ISBN-13: 9780253222640
Publisher: Indiana University Press
Publication date: 06/29/2011
Series: Blacks in the Diaspora
Edition description: Second Edition
Pages: 544
Sales rank: 615,832
Product dimensions: 6.00(w) x 9.00(h) x 1.30(d)
Age Range: 18 Years

About the Author

Wilma King is Arvarh E. Strickland Distinguished Professor in African-American History and Culture at the University of Missouri, Columbia, where she holds a joint appointment in the Black Studies Program and Department of History. Her books include The Essence of Liberty: Free Black Women during the Slave Era; We Specialize in the Wholly Impossible: A Reader in Black Women's History (edited with Darlene Clark Hine and Linda Reed); A Northern Woman in the Plantation South: Letters of Tryphena Blanche Holder Fox, 1856-1876; Children of the Emancipation; and Toward the Promised Land: From Uncle Tom's Cabin to the Onset of the Civil War, 1851-1861.

Read an Excerpt

Stolen Childhood

Slave Youth in Nineteenth-Century America


By Wilma King

Indiana University Press

Copyright © 2011 Wilma King
All rights reserved.
ISBN: 978-0-253-35562-1



CHAPTER 1

"In the Beginning"

THE TRANSATLANTIC TRADE IN CHILDREN OF AFRICAN DESCENT


Charlotte one of my fellow prisoners ... did comfort me when I was torn from my dear native land ...

Sarah Margru [Kinson]


"Your image has been always riveted in my heart, from which neither time nor fortune have been able to remove it; so that, while the thought of your sufferings have damped my prosperity, they have mingled with adversity and increased its bitterness," wrote Olaudah Equiano, also known as Gustavus Vassa, as he reflected upon the fate of his beloved sister. In 1756, a woman and two men raided Isseke, the children's village in present-day Nigeria, while the adults were working in a common field nearly an hour away by foot. The raiders took the girl and her eleven-year-old brother, Olaudah, whose name means "the fortunate one." The children, descendants of a slaveholding Ibo chief, were aware of a previous battle between the Ibos and "their enemy." The warfare resulted in the victors taking prisoners who were either sold away or kept within the community. Fighting among different ethnic and language groups was not unusual in this part of West Africa, and it probably intensified with increased demands for black laborers by whites in the Americas.

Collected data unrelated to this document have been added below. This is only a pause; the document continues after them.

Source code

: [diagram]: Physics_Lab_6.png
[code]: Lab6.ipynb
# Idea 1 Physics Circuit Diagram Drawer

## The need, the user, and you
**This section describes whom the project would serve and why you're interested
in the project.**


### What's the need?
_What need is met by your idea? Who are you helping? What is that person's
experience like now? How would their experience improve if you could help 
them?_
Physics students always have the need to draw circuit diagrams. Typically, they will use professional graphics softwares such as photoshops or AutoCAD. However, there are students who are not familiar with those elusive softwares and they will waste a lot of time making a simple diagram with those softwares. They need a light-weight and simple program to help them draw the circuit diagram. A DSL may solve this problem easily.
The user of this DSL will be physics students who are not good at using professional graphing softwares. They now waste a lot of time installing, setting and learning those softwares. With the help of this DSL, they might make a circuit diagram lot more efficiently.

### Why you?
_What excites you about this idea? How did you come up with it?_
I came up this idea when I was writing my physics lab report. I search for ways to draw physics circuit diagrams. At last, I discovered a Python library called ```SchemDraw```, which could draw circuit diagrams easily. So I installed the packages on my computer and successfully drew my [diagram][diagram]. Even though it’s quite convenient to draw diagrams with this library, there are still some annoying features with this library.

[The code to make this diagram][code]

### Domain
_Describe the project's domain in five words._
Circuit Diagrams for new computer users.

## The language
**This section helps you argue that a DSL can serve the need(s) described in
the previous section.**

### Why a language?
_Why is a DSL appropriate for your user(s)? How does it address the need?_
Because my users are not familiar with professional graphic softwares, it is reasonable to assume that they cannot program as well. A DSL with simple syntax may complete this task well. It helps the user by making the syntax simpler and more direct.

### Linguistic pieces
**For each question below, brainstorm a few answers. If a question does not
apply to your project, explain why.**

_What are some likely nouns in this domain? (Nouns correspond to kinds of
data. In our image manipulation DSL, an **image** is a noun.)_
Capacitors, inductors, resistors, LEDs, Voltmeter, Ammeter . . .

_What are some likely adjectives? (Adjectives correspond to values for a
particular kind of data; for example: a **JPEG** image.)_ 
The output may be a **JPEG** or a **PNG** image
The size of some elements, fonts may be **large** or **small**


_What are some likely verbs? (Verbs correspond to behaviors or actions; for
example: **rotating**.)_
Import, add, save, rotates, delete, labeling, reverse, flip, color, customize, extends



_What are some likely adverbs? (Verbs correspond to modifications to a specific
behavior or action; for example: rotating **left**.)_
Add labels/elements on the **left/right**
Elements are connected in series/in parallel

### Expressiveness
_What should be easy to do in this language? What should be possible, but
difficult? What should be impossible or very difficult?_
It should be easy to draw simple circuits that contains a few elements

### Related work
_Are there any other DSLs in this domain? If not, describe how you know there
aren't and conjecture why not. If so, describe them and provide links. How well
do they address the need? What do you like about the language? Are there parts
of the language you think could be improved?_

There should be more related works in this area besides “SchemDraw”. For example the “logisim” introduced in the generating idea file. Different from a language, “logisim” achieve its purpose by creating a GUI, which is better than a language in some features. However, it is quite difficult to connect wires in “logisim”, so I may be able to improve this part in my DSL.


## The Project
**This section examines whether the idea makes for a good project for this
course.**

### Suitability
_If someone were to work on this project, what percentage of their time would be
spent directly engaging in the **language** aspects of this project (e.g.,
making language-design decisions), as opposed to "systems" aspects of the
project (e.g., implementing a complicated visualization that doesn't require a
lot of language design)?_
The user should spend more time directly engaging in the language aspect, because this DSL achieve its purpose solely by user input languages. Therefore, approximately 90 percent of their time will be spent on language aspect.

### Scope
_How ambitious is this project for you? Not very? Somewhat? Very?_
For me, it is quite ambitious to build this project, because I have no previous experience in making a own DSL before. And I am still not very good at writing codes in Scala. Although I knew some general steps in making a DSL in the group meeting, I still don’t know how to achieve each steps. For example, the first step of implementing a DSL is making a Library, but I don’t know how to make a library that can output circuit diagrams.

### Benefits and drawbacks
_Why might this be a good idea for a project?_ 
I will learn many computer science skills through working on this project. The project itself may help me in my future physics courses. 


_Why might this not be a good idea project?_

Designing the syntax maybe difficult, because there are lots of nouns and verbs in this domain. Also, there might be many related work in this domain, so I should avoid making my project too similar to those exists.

Olaudah Equiano's lengthy The Interesting Narrative of the Life of Olaudah Equiano: Written by Himself, which was wildly popular during his lifetime, may be a window into the lives of African boys and girls who experienced an abduction, sale, and removal from Africa. It is possible that Equiano's graphic description of the Middle Passage garnered support for the British movement to abolish the slave trade, which coincides with the 1789 publication of his work. Doubts about the authenticity of The Interesting Narrative were raised soon after it was published, and questions about where Equiano was born linger—it may have been West Africa, the Danish West Indies, or South Carolina. Vincent Carretta, author of Equiano, the African: Biography of a Self-Made Man, claims that "the available evidence suggests that the author of The Interesting Narrative may have invented rather than reclaimed an African identity." Baptismal and naval records place Equiano's birth in South Carolina. A thorough interrogation of The Interesting Narrative leads Alexander X. Byrd to posit that Equiano's use of Eboe as a geopolitical concept, cultural practice, or ethnic link to Africa is problematic. Byrd writes that Equiano "was remarkably adept at putting himself in the mind of a boy from the Biafran interior."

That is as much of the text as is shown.